Start of Data shown
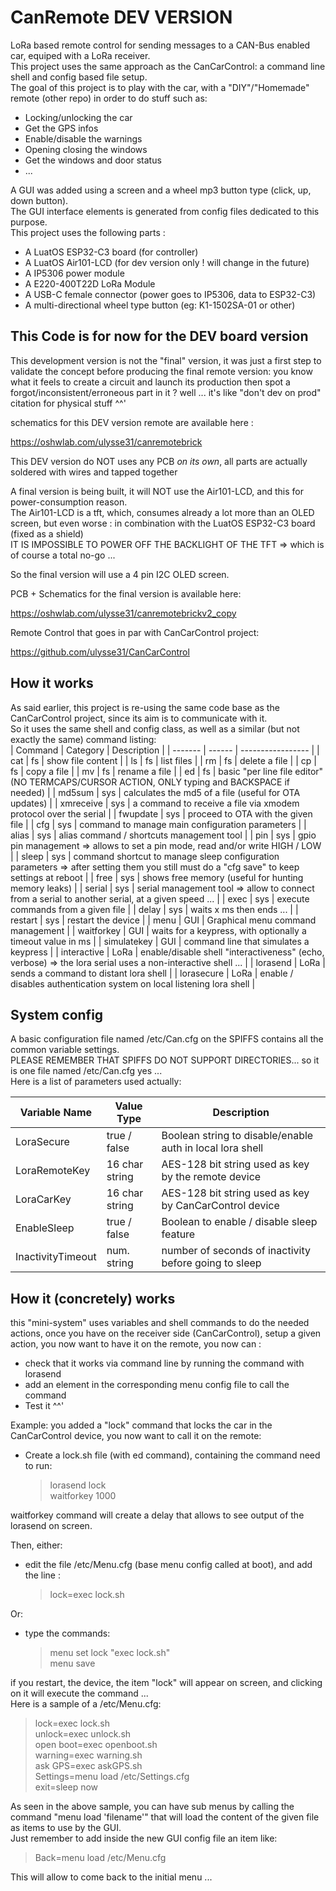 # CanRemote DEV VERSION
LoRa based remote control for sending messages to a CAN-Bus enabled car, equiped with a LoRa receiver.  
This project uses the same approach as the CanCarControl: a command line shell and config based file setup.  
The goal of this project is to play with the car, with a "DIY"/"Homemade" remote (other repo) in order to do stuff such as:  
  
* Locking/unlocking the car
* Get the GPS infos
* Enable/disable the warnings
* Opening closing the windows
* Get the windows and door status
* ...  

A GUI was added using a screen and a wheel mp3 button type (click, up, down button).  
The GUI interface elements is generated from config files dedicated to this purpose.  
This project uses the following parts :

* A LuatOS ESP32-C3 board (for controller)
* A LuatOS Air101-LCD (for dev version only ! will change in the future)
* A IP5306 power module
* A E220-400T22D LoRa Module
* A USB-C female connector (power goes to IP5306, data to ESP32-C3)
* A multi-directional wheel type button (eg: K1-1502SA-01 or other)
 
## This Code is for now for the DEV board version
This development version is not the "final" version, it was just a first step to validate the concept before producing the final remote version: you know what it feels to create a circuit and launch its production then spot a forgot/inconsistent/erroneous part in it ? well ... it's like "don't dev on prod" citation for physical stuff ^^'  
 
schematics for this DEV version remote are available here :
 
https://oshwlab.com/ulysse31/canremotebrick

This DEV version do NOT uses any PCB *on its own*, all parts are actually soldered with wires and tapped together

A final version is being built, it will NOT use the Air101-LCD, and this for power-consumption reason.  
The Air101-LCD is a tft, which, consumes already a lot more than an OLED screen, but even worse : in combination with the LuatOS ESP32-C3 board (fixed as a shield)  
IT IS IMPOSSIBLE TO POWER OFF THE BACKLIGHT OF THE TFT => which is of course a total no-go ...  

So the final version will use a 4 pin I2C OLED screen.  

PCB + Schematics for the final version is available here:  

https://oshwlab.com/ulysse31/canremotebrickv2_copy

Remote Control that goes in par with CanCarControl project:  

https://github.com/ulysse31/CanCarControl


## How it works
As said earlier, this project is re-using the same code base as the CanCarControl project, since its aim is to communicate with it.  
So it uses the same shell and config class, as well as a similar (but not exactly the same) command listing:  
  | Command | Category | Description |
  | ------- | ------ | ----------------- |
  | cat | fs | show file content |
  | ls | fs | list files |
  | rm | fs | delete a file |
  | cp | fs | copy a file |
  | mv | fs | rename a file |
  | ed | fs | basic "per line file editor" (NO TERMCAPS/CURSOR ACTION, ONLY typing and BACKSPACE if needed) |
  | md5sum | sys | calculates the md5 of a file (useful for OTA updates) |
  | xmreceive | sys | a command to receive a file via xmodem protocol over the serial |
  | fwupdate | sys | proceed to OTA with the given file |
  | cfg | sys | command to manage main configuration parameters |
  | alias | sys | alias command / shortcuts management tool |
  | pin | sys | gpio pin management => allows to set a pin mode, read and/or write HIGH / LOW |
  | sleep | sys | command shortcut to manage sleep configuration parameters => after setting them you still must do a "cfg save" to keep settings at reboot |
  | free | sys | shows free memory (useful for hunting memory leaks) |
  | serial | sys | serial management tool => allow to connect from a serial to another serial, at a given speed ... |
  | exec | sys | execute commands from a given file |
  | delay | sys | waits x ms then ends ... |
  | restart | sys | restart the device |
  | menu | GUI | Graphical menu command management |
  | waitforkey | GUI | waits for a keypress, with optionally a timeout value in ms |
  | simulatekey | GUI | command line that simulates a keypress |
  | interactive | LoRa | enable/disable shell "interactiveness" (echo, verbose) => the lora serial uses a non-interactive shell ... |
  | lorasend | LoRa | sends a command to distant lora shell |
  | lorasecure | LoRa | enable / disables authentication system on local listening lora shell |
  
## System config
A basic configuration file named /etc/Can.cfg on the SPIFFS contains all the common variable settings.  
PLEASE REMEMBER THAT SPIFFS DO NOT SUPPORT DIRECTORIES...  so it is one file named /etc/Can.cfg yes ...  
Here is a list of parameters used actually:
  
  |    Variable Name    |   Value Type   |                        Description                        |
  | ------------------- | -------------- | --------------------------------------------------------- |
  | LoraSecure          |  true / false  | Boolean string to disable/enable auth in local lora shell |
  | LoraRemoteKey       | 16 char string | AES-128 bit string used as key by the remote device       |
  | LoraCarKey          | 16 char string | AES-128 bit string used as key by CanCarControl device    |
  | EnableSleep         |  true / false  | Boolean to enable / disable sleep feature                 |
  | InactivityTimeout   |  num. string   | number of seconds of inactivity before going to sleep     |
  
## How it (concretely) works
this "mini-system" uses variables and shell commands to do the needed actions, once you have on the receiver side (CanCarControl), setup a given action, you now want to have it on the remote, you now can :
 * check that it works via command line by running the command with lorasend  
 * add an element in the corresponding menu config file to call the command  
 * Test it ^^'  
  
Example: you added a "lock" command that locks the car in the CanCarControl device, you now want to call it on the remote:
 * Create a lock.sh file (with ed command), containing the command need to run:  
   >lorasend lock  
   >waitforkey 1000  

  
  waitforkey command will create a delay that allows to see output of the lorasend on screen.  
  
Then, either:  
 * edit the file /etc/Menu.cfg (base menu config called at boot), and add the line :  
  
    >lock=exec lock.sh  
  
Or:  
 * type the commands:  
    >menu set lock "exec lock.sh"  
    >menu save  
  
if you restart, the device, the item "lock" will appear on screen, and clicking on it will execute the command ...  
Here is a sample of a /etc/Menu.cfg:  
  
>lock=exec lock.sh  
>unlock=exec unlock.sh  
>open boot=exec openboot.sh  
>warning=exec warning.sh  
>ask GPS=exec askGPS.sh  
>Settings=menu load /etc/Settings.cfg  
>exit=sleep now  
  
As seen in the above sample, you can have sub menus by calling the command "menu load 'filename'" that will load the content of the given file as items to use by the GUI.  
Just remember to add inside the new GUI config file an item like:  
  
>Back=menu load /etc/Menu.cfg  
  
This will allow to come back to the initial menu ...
End of Data shown
Every line of the data above is to be set down word for word, with the pictures left out.

▶ **Result of this exercise**:
 # CanRemote DEV VERSION
LoRa based remote control for sending messages to a CAN-Bus enabled car, equiped with a LoRa receiver.  
This project uses the same approach as the CanCarControl: a command line shell and config based file setup.  
The goal of this project is to play with the car, with a "DIY"/"Homemade" remote (other repo) in order to do stuff such as:  
  
* Locking/unlocking the car
* Get the GPS infos
* Enable/disable the warnings
* Opening closing the windows
* Get the windows and door status
* ...  

A GUI was added using a screen and a wheel mp3 button type (click, up, down button).  
The GUI interface elements is generated from config files dedicated to this purpose.  
This project uses the following parts :

* A LuatOS ESP32-C3 board (for controller)
* A LuatOS Air101-LCD (for dev version only ! will change in the future)
* A IP5306 power module
* A E220-400T22D LoRa Module
* A USB-C female connector (power goes to IP5306, data to ESP32-C3)
* A multi-directional wheel type button (eg: K1-1502SA-01 or other)
 
## This Code is for now for the DEV board version
This development version is not the "final" version, it was just a first step to validate the concept before producing the final remote version: you know what it feels to create a circuit and launch its production then spot a forgot/inconsistent/erroneous part in it ? well ... it's like "don't dev on prod" citation for physical stuff ^^'  
 
schematics for this DEV version remote are available here :
 
https://oshwlab.com/ulysse31/canremotebrick

This DEV version do NOT uses any PCB *on its own*, all parts are actually soldered with wires and tapped together

A final version is being built, it will NOT use the Air101-LCD, and this for power-consumption reason.  
The Air101-LCD is a tft, which, consumes already a lot more than an OLED screen, but even worse : in combination with the LuatOS ESP32-C3 board (fixed as a shield)  
IT IS IMPOSSIBLE TO POWER OFF THE BACKLIGHT OF THE TFT => which is of course a total no-go ...  

So the final version will use a 4 pin I2C OLED screen.  

PCB + Schematics for the final version is available here:  

https://oshwlab.com/ulysse31/canremotebrickv2_copy

Remote Control that goes in par with CanCarControl project:  

https://github.com/ulysse31/CanCarControl


## How it works
As said earlier, this project is re-using the same code base as the CanCarControl project, since its aim is to communicate with it.  
So it uses the same shell and config class, as well as a similar (but not exactly the same) command listing:  
  | Command | Category | Description |
  | ------- | ------ | ----------------- |
  | cat | fs | show file content |
  | ls | fs | list files |
  | rm | fs | delete a file |
  | cp | fs | copy a file |
  | mv | fs | rename a file |
  | ed | fs | basic "per line file editor" (NO TERMCAPS/CURSOR ACTION, ONLY typing and BACKSPACE if needed) |
  | md5sum | sys | calculates the md5 of a file (useful for OTA updates) |
  | xmreceive | sys | a command to receive a file via xmodem protocol over the serial |
  | fwupdate | sys | proceed to OTA with the given file |
  | cfg | sys | command to manage main configuration parameters |
  | alias | sys | alias command / shortcuts management tool |
  | pin | sys | gpio pin management => allows to set a pin mode, read and/or write HIGH / LOW |
  | sleep | sys | command shortcut to manage sleep configuration parameters => after setting them you still must do a "cfg save" to keep settings at reboot |
  | free | sys | shows free memory (useful for hunting memory leaks) |
  | serial | sys | serial management tool => allow to connect from a serial to another serial, at a given speed ... |
  | exec | sys | execute commands from a given file |
  | delay | sys | waits x ms then ends ... |
  | restart | sys | restart the device |
  | menu | GUI | Graphical menu command management |
  | waitforkey | GUI | waits for a keypress, with optionally a timeout value in ms |
  | simulatekey | GUI | command line that simulates a keypress |
  | interactive | LoRa | enable/disable shell "interactiveness" (echo, verbose) => the lora serial uses a non-interactive shell ... |
  | lorasend | LoRa | sends a command to distant lora shell |
  | lorasecure | LoRa | enable / disables authentication system on local listening lora shell |
  
## System config
A basic configuration file named /etc/Can.cfg on the SPIFFS contains all the common variable settings.  
PLEASE REMEMBER THAT SPIFFS DO NOT SUPPORT DIRECTORIES...  so it is one file named /etc/Can.cfg yes ...  
Here is a list of parameters used actually:
  
  |    Variable Name    |   Value Type   |                        Description                        |
  | ------------------- | -------------- | --------------------------------------------------------- |
  | LoraSecure          |  true / false  | Boolean string to disable/enable auth in local lora shell |
  | LoraRemoteKey       | 16 char string | AES-128 bit string used as key by the remote device       |
  | LoraCarKey          | 16 char string | AES-128 bit string used as key by CanCarControl device    |
  | EnableSleep         |  true / false  | Boolean to enable / disable sleep feature                 |
  | InactivityTimeout   |  num. string   | number of seconds of inactivity before going to sleep     |
  
## How it (concretely) works
this "mini-system" uses variables and shell commands to do the needed actions, once you have on the receiver side (CanCarControl), setup a given action, you now want to have it on the remote, you now can :
 * check that it works via command line by running the command with lorasend  
 * add an element in the corresponding menu config file to call the command  
 * Test it ^^'  
  
Example: you added a "lock" command that locks the car in the CanCarControl device, you now want to call it on the remote:
 * Create a lock.sh file (with ed command), containing the command need to run:  
   >lorasend lock  
   >waitforkey 1000  

  
  waitforkey command will create a delay that allows to see output of the lorasend on screen.  
  
Then, either:  
 * edit the file /etc/Menu.cfg (base menu config called at boot), and add the line :  
  
    >lock=exec lock.sh  
  
Or:  
 * type the commands:  
    >menu set lock "exec lock.sh"  
    >menu save  
  
if you restart, the device, the item "lock" will appear on screen, and clicking on it will execute the command ...  
Here is a sample of a /etc/Menu.cfg:  
  
>lock=exec lock.sh  
>unlock=exec unlock.sh  
>open boot=exec openboot.sh  
>warning=exec warning.sh  
>ask GPS=exec askGPS.sh  
>Settings=menu load /etc/Settings.cfg  
>exit=sleep now  
  
As seen in the above sample, you can have sub menus by calling the command "menu load 'filename'" that will load the content of the given file as items to use by the GUI.  
Just remember to add inside the new GUI config file an item like:  
  
>Back=menu load /etc/Menu.cfg  
  
This will allow to come back to the initial menu ...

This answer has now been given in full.